Linda mansão, imensa, digna de um artista de cinema. As paredes com partes forradas de pedras grandes, em outras pintadas de branco. Telhas vermelhas novas que quando o sol incidia mostravam sua cor mais viva. Caramanchões de primaveras, uma de cada cor, espalhadas em cada lado da varanda da casa.
Os jardins gramados viçosos, com vegetação exuberante. A mansão era em frente ao mar de águas azuis-esverdeadas que se misturavam com uma praia de areia quase branca.
Renata estava na grande sala, andando de um lado para o outro. A ansiedade remexia seu estômago. Lorenzo não voltara para casa. Já passava das três horas da manhã. Se fossem uma família “normal”, ela não estaria preocupada, mas não era o caso dos Bertizzollo...
1990, Miami Beach
Renata Willians Bertizzollo
Silêncio constrangedor encheu a sala quando eu olhei para o soldado Enrico e depois para Enzo. Ambos sustentaram o meu olhar.

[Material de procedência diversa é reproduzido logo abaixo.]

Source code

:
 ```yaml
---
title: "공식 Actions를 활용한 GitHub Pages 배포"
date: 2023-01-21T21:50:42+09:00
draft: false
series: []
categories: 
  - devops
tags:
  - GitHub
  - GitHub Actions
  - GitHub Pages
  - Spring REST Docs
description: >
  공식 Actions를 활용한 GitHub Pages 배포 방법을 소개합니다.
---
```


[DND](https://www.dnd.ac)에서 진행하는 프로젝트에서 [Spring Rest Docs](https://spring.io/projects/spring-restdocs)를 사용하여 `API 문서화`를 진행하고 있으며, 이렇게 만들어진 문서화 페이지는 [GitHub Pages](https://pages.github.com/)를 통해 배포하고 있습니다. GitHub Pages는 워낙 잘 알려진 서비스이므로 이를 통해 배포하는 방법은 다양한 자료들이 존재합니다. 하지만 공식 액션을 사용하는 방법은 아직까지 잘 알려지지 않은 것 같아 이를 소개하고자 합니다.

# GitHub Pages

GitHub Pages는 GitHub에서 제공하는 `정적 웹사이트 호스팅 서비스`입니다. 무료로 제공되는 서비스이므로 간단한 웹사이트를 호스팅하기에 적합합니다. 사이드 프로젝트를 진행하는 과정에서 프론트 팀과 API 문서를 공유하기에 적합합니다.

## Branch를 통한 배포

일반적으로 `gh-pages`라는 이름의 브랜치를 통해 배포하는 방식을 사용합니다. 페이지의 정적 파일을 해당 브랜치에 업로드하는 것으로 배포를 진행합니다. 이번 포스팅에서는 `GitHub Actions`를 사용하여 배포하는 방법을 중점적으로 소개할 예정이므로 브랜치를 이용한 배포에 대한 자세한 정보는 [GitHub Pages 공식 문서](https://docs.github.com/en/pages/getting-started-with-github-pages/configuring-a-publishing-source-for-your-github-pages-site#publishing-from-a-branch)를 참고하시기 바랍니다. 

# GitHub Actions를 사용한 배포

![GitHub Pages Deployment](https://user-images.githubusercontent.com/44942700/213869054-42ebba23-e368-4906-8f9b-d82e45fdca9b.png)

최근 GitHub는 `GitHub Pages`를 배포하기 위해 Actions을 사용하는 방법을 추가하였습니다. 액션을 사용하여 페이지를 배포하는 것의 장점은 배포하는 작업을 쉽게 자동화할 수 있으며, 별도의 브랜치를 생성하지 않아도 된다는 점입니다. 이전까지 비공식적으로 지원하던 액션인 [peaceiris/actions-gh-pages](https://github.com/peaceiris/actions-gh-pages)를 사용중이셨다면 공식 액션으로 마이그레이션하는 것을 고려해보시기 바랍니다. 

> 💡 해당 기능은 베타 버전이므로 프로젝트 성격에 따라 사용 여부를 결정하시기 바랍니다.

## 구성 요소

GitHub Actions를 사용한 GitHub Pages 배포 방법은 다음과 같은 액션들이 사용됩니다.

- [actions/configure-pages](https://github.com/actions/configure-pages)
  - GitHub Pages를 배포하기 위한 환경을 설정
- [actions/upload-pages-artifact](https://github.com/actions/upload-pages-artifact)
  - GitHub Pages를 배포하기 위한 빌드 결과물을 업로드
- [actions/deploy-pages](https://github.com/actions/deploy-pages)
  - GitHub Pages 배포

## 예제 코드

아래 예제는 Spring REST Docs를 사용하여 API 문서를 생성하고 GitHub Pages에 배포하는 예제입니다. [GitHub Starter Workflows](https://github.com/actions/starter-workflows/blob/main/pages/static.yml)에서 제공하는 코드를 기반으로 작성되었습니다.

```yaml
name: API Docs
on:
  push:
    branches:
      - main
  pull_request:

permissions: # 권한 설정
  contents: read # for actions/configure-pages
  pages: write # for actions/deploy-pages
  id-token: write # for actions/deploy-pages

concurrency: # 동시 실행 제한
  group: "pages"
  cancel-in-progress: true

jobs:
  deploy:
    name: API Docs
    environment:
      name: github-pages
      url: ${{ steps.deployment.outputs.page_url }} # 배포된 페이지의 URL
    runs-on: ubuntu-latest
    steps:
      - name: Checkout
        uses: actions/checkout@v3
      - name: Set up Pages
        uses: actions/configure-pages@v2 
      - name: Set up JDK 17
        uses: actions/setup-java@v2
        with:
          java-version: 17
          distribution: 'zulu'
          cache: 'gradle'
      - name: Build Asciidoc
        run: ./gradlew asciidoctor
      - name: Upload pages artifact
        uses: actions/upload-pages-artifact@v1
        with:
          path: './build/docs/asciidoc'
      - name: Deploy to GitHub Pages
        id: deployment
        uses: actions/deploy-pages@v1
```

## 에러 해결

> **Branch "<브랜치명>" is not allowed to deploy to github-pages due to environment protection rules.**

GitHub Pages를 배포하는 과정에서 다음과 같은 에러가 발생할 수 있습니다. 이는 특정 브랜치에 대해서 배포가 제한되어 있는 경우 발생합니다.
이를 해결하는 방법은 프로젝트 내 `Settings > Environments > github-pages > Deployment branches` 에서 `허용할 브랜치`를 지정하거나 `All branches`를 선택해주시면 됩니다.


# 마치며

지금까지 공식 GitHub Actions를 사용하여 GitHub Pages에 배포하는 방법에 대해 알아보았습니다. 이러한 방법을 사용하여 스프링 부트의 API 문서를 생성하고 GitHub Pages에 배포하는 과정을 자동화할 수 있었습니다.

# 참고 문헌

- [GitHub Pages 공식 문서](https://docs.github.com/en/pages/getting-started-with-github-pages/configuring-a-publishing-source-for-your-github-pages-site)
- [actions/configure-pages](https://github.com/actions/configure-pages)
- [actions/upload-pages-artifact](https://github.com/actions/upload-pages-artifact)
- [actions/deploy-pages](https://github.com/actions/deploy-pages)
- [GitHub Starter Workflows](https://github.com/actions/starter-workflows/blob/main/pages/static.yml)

— Lorenzo está morto, não está? — perguntei para eles.
Eles me olharam por um tempo. Enzo, mostrando toda a sua raiva, me disse:
— Sim.
Engoli em seco, levantando automaticamente minha mão até a garganta acima do decote do meu roupão. Era madrugada, eu já me preparava para dormir.
— Como... como isso aconteceu?
— Os Sebastians fizeram uma tocaia e o mataram.
— Uma tocaia? Uma tocaia onde?
— Não temos muita informação. Com certeza, a polícia irá te procurar. Mera formalidade.
Mais essa!
Eu afastei meus olhos, precisava quebrar o contato. Eu estava triste por mais uma alma ir para o inferno. Sim, pois esse era o destino de homens como meu marido. Passei a mão no meu braço dolorido, me lembrando da nossa recente briga. O temor estava dentro de mim. Gelando meus ossos.
Com meu marido morto, eu seria morta também. Era questão de tempo. Não pelos nossos inimigos, mas pela nossa “própria gente”, pensei, irônica. Se eles fossem bons, poderiam resolver me trancafiar em uma gaiola dourada pelo resto da minha vida. Residia neles o receio de que eu futuramente me envolvesse com um dos nossos inimigos, ou que eu me aliasse à polícia e contasse tudo que eu sabia.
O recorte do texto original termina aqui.